### [Exercise data]
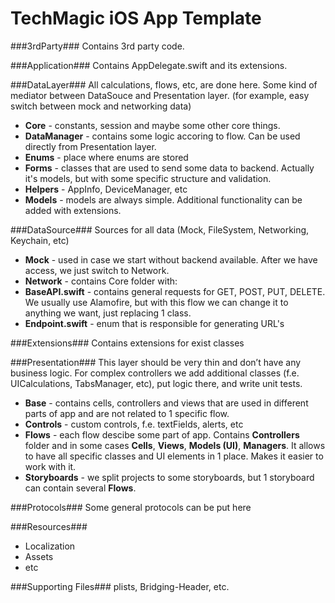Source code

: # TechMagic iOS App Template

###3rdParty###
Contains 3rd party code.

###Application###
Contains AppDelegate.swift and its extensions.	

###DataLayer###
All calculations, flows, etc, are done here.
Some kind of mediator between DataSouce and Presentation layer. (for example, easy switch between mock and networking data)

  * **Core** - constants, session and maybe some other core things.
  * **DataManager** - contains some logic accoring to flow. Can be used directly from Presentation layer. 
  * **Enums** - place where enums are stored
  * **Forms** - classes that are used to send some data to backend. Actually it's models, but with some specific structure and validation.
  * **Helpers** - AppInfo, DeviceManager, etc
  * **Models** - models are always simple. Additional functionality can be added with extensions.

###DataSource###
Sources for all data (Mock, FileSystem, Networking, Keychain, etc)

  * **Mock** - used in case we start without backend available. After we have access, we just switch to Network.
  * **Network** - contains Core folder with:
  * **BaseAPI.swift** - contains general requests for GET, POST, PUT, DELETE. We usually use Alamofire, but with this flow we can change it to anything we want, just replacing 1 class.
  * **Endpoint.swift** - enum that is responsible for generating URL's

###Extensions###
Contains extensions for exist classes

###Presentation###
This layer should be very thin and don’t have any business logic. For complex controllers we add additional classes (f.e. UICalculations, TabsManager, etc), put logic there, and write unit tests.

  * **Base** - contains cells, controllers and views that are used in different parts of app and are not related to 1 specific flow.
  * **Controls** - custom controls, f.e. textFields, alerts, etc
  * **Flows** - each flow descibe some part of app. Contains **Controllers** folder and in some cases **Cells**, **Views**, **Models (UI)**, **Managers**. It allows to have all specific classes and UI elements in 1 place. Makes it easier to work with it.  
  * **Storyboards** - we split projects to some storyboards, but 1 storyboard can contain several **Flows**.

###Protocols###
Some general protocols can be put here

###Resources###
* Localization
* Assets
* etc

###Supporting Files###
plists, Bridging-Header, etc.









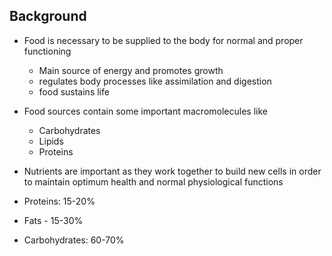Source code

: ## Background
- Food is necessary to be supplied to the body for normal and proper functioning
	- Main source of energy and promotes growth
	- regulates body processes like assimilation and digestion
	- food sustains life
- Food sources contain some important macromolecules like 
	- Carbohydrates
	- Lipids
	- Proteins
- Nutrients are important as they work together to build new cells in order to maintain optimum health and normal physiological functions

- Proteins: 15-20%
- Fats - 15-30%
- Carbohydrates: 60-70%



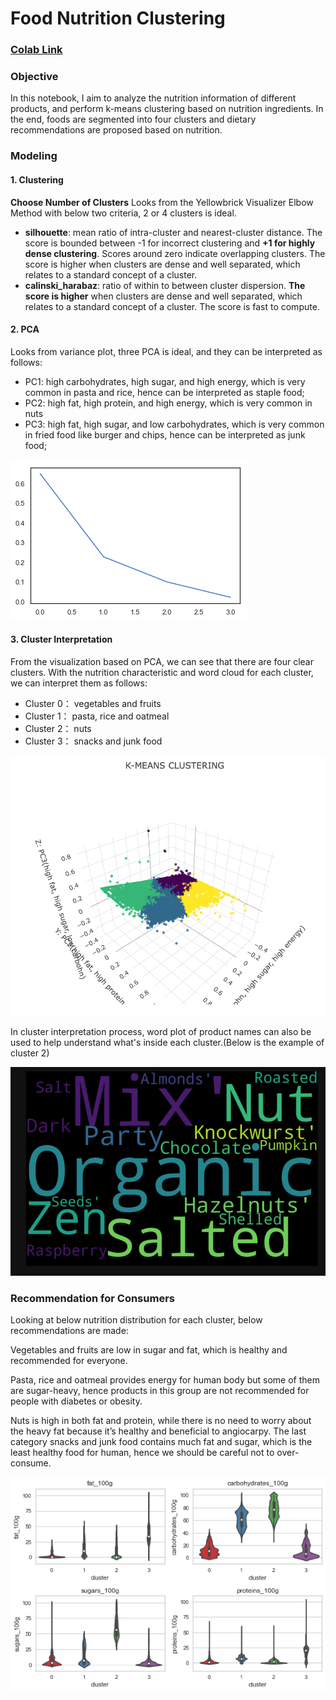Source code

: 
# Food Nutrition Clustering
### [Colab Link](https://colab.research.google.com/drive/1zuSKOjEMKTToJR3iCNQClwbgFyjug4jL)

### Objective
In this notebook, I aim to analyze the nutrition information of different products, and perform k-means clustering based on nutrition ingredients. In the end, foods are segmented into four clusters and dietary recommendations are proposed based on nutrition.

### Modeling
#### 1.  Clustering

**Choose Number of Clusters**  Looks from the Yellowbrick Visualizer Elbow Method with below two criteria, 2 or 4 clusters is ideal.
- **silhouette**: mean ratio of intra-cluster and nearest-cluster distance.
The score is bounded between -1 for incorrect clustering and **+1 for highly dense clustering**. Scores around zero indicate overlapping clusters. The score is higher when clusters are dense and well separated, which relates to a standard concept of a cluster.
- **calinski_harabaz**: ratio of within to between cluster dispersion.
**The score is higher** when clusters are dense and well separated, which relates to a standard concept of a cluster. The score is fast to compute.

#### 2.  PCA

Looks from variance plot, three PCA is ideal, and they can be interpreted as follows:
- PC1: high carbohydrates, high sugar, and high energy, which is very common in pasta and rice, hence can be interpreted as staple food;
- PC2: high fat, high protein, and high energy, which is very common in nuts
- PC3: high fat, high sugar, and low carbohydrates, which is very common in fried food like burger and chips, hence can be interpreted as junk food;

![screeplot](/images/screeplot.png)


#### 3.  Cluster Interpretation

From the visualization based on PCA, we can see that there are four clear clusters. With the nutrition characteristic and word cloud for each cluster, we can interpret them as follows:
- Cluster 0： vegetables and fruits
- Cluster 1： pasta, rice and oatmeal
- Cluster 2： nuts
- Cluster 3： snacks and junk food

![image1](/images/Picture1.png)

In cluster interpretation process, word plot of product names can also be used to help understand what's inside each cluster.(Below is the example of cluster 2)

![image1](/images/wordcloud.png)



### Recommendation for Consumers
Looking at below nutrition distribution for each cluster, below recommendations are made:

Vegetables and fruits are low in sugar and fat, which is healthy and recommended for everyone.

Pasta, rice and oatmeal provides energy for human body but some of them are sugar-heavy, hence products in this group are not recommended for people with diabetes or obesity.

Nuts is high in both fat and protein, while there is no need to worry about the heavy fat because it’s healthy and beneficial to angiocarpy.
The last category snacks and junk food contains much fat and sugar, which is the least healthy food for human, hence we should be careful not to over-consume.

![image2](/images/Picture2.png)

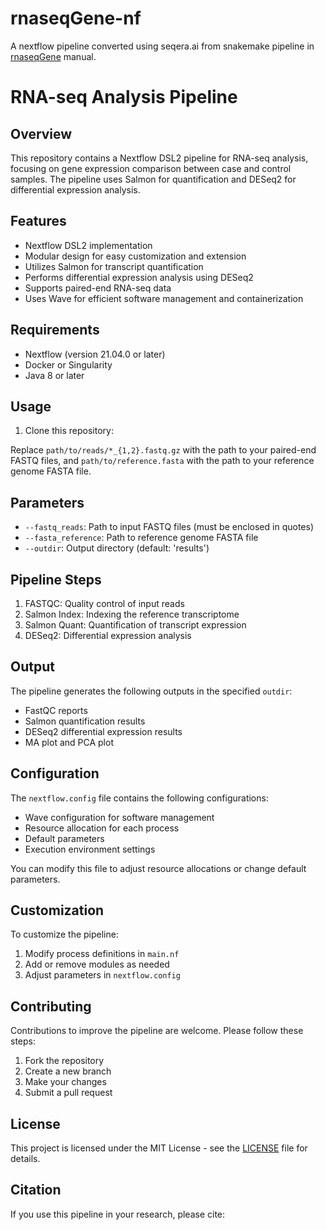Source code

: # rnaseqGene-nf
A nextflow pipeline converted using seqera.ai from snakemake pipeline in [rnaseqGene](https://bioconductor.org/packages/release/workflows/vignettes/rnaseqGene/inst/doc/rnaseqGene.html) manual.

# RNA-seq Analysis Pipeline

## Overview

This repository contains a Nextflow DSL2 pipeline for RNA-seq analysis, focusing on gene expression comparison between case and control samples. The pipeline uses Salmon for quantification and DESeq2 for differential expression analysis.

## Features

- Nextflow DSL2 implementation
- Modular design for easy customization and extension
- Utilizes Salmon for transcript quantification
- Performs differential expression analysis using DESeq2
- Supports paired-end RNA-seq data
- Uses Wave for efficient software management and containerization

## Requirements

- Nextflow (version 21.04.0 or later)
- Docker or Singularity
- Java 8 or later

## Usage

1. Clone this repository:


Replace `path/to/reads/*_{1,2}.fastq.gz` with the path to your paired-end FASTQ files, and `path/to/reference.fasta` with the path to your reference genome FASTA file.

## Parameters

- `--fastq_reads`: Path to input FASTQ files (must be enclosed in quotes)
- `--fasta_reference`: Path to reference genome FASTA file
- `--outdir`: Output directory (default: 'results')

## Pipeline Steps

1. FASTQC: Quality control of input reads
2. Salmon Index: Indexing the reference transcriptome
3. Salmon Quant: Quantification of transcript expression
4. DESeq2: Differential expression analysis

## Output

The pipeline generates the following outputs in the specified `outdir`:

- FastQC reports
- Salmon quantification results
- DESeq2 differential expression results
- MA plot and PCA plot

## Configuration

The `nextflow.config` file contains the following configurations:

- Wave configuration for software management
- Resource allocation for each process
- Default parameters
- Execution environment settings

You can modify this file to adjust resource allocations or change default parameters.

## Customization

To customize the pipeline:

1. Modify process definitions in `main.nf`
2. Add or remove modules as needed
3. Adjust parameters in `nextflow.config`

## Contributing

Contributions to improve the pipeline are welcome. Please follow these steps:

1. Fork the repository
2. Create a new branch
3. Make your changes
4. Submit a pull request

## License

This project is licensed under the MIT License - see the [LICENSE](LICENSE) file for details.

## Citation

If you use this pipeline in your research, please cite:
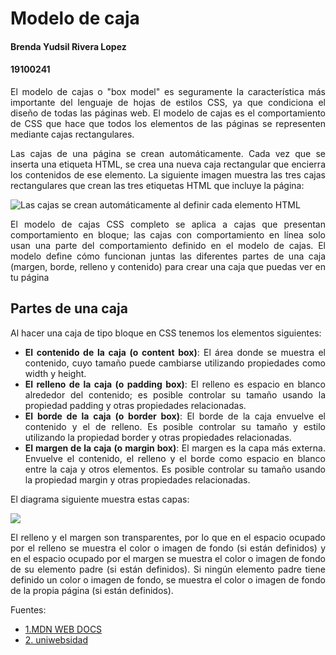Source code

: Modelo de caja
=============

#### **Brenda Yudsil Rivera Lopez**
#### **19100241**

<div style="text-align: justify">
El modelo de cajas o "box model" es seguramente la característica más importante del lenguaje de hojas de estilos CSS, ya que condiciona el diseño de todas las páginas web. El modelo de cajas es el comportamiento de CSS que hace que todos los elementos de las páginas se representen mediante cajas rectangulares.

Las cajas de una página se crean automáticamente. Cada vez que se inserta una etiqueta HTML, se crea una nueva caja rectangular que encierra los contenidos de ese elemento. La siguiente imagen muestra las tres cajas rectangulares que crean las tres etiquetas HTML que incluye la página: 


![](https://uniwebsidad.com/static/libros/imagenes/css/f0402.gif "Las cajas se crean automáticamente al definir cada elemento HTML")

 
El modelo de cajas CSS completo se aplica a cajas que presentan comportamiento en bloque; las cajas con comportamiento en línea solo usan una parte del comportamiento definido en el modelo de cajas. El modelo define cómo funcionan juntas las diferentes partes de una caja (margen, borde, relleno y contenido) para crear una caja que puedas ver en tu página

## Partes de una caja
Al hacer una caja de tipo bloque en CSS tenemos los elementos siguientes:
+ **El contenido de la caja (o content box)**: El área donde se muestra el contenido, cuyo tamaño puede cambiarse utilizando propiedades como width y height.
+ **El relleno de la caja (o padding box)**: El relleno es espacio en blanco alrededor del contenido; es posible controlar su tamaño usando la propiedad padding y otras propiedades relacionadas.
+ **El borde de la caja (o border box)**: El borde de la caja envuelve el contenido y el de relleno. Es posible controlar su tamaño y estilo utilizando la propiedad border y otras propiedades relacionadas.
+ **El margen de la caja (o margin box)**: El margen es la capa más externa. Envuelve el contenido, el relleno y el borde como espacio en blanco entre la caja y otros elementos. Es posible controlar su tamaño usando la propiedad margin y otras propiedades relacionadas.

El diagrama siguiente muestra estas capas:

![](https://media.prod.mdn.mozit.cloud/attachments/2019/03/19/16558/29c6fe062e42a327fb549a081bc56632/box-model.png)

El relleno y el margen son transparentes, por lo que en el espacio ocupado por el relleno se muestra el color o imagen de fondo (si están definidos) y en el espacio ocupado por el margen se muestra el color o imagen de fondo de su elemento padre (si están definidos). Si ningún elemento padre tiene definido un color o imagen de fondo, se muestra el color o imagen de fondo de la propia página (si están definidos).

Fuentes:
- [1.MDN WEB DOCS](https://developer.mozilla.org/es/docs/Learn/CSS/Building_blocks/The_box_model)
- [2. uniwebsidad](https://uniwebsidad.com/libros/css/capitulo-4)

### [What to do]
In the material, find each line with the word "outdir" and list it.

### [Answer space]
- `--outdir`: Output directory (default: 'results')
The pipeline generates the following outputs in the specified `outdir`:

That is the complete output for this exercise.